Blackbird has some other features to push users towards measured, reviewed changes:

Granularity control during plan creation, so that you can push the plan generator to create smaller, easier to specify changes
The ability to review changes after each task is completed. You can accept, reject, or request changes
Coming soon: the ability to have automated code reviews as chunks of the plan are completed

All of these are configurable, so if you did want to just let it rip you can do that too. Because each task has its own context window, blackbird can just keep chugging through tasks for as long as your token allotment allows.

Comedy of errors

It has been over three years since the initial public release of ChatGPT. There has been massive change in the field of software engineering, and there are no signs of that slowing down any time soon. Coding agents like Claude Code or OpenAI’s Codex are here, and they are good.

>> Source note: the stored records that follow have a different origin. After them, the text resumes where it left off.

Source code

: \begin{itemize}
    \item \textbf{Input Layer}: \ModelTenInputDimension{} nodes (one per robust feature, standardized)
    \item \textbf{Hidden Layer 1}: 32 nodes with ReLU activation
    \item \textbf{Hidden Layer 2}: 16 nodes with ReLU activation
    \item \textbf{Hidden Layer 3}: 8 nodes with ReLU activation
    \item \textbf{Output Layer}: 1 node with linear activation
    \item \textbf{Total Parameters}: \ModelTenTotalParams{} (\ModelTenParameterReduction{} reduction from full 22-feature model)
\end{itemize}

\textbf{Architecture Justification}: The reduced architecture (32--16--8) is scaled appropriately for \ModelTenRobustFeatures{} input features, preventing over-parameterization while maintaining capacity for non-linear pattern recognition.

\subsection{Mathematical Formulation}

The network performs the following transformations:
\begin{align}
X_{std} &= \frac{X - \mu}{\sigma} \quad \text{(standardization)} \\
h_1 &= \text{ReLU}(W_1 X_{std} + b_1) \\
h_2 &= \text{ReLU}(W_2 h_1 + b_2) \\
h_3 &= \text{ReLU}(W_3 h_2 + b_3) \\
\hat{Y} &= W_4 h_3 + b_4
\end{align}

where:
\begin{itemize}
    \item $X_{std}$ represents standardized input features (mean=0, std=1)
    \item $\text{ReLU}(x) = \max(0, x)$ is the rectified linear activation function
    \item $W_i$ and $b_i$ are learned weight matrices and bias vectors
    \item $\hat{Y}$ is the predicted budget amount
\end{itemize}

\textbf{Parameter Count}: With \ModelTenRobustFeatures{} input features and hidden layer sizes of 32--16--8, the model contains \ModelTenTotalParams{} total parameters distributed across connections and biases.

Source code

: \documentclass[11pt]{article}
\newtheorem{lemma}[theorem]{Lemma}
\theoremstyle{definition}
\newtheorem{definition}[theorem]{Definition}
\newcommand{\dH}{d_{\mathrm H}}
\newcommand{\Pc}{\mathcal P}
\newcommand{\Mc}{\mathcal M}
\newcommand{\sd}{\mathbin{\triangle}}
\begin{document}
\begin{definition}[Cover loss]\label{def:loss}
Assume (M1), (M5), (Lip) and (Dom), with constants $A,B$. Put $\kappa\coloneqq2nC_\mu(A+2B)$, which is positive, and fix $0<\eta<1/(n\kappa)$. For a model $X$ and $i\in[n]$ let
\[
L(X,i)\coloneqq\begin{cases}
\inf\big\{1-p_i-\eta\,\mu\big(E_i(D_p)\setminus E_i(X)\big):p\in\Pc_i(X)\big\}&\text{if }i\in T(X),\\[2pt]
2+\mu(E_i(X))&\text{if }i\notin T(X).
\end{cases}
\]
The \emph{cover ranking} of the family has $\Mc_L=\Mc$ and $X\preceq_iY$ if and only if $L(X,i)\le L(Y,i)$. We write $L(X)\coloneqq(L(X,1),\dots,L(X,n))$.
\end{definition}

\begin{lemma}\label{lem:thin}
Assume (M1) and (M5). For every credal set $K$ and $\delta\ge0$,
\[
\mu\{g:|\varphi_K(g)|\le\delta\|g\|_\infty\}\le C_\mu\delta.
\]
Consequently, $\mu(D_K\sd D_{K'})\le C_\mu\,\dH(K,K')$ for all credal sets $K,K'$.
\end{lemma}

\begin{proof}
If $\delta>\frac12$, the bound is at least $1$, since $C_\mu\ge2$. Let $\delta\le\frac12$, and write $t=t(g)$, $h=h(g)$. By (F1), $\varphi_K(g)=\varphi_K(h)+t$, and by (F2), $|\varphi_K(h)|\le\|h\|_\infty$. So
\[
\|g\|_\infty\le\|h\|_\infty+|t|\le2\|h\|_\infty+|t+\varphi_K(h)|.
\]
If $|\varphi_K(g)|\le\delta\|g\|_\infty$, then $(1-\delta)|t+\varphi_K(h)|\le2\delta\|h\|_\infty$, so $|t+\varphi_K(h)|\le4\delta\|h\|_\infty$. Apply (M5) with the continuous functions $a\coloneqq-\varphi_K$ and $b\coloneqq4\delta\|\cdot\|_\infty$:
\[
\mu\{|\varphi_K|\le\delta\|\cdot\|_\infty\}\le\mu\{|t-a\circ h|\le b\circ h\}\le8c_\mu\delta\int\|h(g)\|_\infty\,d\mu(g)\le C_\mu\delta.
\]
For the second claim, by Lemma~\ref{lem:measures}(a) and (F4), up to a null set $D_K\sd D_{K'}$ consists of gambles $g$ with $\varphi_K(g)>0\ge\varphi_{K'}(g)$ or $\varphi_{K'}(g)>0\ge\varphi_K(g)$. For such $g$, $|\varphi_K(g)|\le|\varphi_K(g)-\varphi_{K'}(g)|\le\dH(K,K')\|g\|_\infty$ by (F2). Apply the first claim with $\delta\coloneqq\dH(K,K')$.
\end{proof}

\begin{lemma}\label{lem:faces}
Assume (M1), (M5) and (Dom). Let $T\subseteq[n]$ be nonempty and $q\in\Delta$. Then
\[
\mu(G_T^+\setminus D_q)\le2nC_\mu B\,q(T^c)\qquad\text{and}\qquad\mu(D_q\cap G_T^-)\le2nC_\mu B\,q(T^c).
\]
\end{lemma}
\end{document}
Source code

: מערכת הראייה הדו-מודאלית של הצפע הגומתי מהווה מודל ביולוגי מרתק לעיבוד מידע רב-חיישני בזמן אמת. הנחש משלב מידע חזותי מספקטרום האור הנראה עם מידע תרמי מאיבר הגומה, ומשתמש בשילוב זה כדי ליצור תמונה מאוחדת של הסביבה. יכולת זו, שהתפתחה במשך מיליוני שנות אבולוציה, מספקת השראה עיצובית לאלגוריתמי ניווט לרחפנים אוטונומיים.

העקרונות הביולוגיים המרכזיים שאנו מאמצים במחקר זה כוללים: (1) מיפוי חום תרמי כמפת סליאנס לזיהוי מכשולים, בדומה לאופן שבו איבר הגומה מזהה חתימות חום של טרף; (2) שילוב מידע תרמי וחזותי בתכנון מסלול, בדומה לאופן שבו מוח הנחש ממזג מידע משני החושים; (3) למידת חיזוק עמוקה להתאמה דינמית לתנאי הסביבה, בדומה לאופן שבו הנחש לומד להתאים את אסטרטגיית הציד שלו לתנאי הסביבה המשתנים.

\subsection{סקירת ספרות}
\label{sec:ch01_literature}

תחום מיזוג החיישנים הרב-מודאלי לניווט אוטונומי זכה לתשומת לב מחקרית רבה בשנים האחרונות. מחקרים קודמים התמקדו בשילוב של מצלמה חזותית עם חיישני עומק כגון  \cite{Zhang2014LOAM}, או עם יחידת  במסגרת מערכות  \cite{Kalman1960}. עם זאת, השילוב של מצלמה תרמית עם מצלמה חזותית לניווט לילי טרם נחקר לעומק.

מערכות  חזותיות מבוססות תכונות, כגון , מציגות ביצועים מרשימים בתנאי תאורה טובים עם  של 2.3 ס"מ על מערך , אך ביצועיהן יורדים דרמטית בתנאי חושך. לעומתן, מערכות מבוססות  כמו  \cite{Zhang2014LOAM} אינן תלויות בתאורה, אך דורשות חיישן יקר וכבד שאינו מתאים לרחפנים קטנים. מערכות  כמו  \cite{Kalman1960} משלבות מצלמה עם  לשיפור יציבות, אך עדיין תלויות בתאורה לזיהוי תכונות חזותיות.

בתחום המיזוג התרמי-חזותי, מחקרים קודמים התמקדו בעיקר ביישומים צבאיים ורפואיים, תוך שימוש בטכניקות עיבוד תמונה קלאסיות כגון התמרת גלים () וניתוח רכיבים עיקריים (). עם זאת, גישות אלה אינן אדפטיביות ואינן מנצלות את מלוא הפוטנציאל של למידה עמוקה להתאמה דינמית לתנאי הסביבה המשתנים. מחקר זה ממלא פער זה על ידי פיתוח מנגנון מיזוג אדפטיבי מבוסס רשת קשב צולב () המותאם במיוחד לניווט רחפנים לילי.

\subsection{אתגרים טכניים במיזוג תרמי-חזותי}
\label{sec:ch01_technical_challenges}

But they’re not perfect, and the more you use them the more likely you are to recognize some issues:

There’s almost always some variance between what the user intends for the agent to build, and what it actually builds
If allowed, that variance will compound
Eventually context windows fill, and the imperfect compaction processes employed by these agents cement any of that earlier variance as ground truth in the compacted subset of the context window
As a context window compacts, its remaining free space is diminished, increasing the rate at which further compaction and degradation occur

When it comes to spec-driven development, these downsides are all at play. However, by taking a few pragmatic steps we can circumvent most of them:

Ensure that your specs are detailed and accurate to your intention as the developer. Don’t let the AI have free reign over this process
Ensure that any downstream artifact, such as a task list, is also closely inspected and edited as needed to match your intent
Treat context as a liability, feeding the agent just what information it needs to do its job without confusing it or allowing the context of previous work to turn sour

I think by doing the above, you’ll find that you can take your spec-driven development to the next level.